**EXERCISE DIRECTIONS**
You are asked to filter the data below and copy every line holding "loader".

----------------

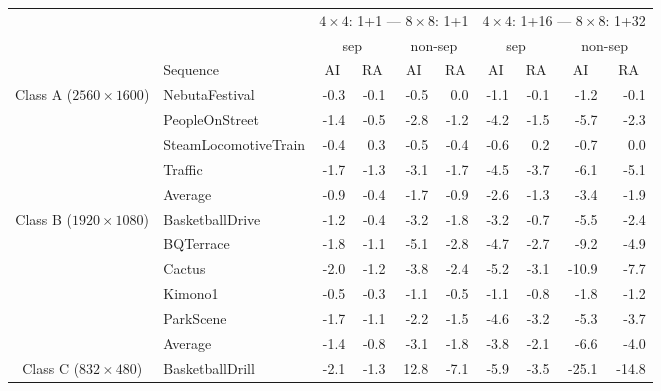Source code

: \documentclass[11pt,a4paper,openright,twoside]{book}
\numberwithin{equation}{section} %
\numberwithin{figure}{section} %
\numberwithin{table}{section} %
\begin{document}
\begin{table}[tb]
	\centering
	\scriptsize
	\begin{tabularx}{\textwidth}{c|X|rr|rr|rr|rr}
		\multicolumn{2}{c}{} &
		\multicolumn{4}{c|}{$4\times4$: 1+1 --- $8\times8$: 1+1} &
		\multicolumn{4}{c}{$4\times4$: 1+16 --- $8\times8$: 1+32} \\
		\cline{3-10}
		\multicolumn{2}{c}{} &
		\multicolumn{2}{c|}{sep} &
		\multicolumn{2}{c|}{non-sep} &
		\multicolumn{2}{c|}{sep} &
		\multicolumn{2}{c}{non-sep} \\
		\cline{2-10}
		\multicolumn{1}{c}{} & {Sequence} &
		\multicolumn{1}{c}{ \acs{AI}} & \multicolumn{1}{c|}{ \acs{RA}} &
		\multicolumn{1}{c}{ \acs{AI}} & \multicolumn{1}{c|}{ \acs{RA}} &
		\multicolumn{1}{c}{ \acs{AI}} & \multicolumn{1}{c|}{ \acs{RA}} &
		\multicolumn{1}{c}{ \acs{AI}} & \multicolumn{1}{c}{ \acs{RA}} \\
		\hline
		\hline
		\multirow{5}{2cm}{\centering Class A ($2560\times1600$)}
		& NebutaFestival         & -0.3 & -0.1 & -0.5 &  0.0 & -1.1 & -0.1 &  -1.2 &  -0.1 \\
		& PeopleOnStreet         & -1.4 & -0.5 & -2.8 & -1.2 & -4.2 & -1.5 &  -5.7 &  -2.3 \\
		& SteamLocomotiveTrain   & -0.4 &  0.3 & -0.5 & -0.4 & -0.6 &  0.2 &  -0.7 &   0.0 \\
		& Traffic                & -1.7 & -1.3 & -3.1 & -1.7 & -4.5 & -3.7 &  -6.1 &  -5.1 \\
		\cline{2-10} &
		Average                  & -0.9 & -0.4 & -1.7 & -0.9 & -2.6 & -1.3 &  -3.4 &  -1.9 \\
		\hline
		\hline
		\multirow{6}{2cm}{\centering Class B ($1920\times1080$)}
		& BasketballDrive        & -1.2 & -0.4 & -3.2 & -1.8 & -3.2 & -0.7 &  -5.5 &  -2.4 \\
		& BQTerrace              & -1.8 & -1.1 & -5.1 & -2.8 & -4.7 & -2.7 &  -9.2 &  -4.9 \\
		& Cactus                 & -2.0 & -1.2 & -3.8 & -2.4 & -5.2 & -3.1 & -10.9 &  -7.7 \\
		& Kimono1                & -0.5 & -0.3 & -1.1 & -0.5 & -1.1 & -0.8 &  -1.8 &  -1.2 \\
		& ParkScene              & -1.7 & -1.1 & -2.2 & -1.5 & -4.6 & -3.2 &  -5.3 &  -3.7 \\
		\cline{2-10} &
		Average                  & -1.4 & -0.8 & -3.1 & -1.8 & -3.8 &  -2.1&  -6.6 &  -4.0 \\
		\hline
		\hline
		\multirow{5}{2cm}{\centering Class C ($832\times480$)}
		& BasketballDrill        & -2.1 & -1.3 & 12.8 & -7.1 & -5.9 & -3.5 & -25.1 & -14.8 \\

\end{tabularx}
\end{table}
\end{document}
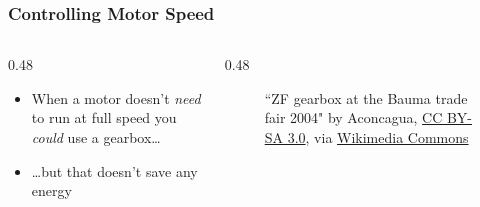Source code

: \begin{frame}
    \frametitle{Controlling Motor Speed}

    \begin{columns}
        \begin{column}{0.48\linewidth}
            \begin{itemize}
                \item When a motor doesn't \emph{need} to run at full speed you \emph{could} use a gearbox\dots
                \item \dots but that doesn't save any energy
            \end{itemize}
        \end{column}        
        \begin{column}{0.48\linewidth}
            \begin{figure}
                \centering

                {\tiny ``ZF gearbox at the Bauma trade fair 2004" by Aconcagua, \href{https://creativecommons.org/licenses/by-sa/3.0}{CC BY-SA 3.0}, via \href{https://commons.wikimedia.org/wiki/File:ZF_Gearbox_Bauma_2004.jpg}{Wikimedia Commons}\par}
            \end{figure}
        \end{column}
    \end{columns}
\end{frame}

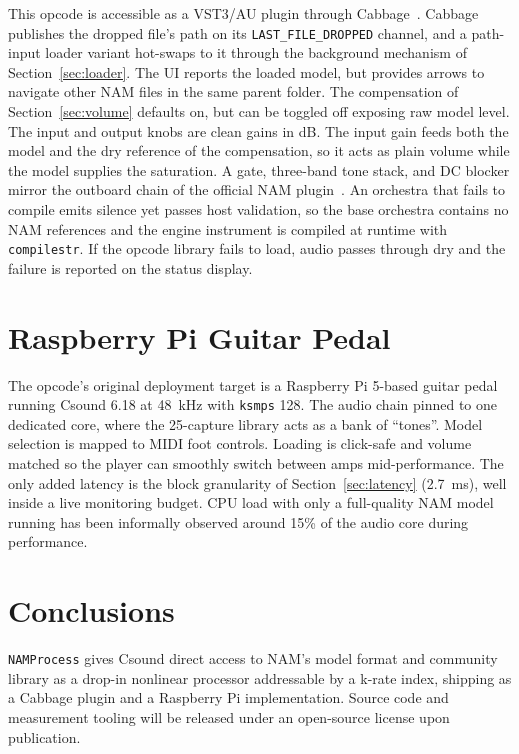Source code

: \documentclass[runningheads,a4paper]{llncs}
\begin{document}
This opcode is accessible as a VST3/AU plugin through
Cabbage~\cite{walsh2011cabbage}. Cabbage publishes the
dropped file's path on its \texttt{LAST\_FILE\_DROPPED}
channel, and a path-input loader variant hot-swaps to it through the
background mechanism of Section~\ref{sec:loader}. The UI reports the loaded model, but provides arrows 
to navigate other NAM files in the same parent folder. The compensation of Section~\ref{sec:volume} defaults on, but can be toggled off exposing raw model level. The input and output knobs are clean gains in dB. The input gain feeds both the model and the dry reference of the compensation, so it acts as plain volume while the model supplies the saturation. A gate, three-band tone stack,
and DC blocker mirror the outboard chain of the official NAM plugin~\cite{namplugin}. An orchestra that fails to compile emits silence yet passes host validation, so the
base orchestra contains no NAM references and the engine instrument is
compiled at runtime with \texttt{compilestr}. If
the opcode library fails to load, audio passes through dry and the failure
is reported on the status display.

\section{Raspberry Pi Guitar Pedal}
\label{sec:pedal}

The opcode's original deployment target is a Raspberry Pi 5-based
guitar pedal running Csound 6.18 at 48~kHz with \texttt{ksmps} 128. The
audio chain pinned to one dedicated core, where the 25-capture library
acts as a bank of ``tones''. Model selection is mapped to MIDI foot
controls. Loading is
click-safe and volume matched so the player can smoothly switch between amps mid-performance. The only added latency is the block granularity
of Section~\ref{sec:latency} (2.7~ms), well inside a live monitoring
budget. CPU load with only a full-quality NAM model running has been informally
observed around 15\% of the audio core during performance.

\section{Conclusions}
\label{sec:conclusions}

\texttt{NAMProcess} gives Csound direct access to NAM's model format
and community library as a drop-in nonlinear processor addressable by a
k-rate index, shipping as a Cabbage plugin and a Raspberry Pi implementation. Source code and measurement tooling
will be released under an open-source license upon publication.
\end{document}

----------------

**FINISHED TASK**
channel, and a path-input loader variant hot-swaps to it through the
background mechanism of Section~\ref{sec:loader}. The UI reports the loaded model, but provides arrows 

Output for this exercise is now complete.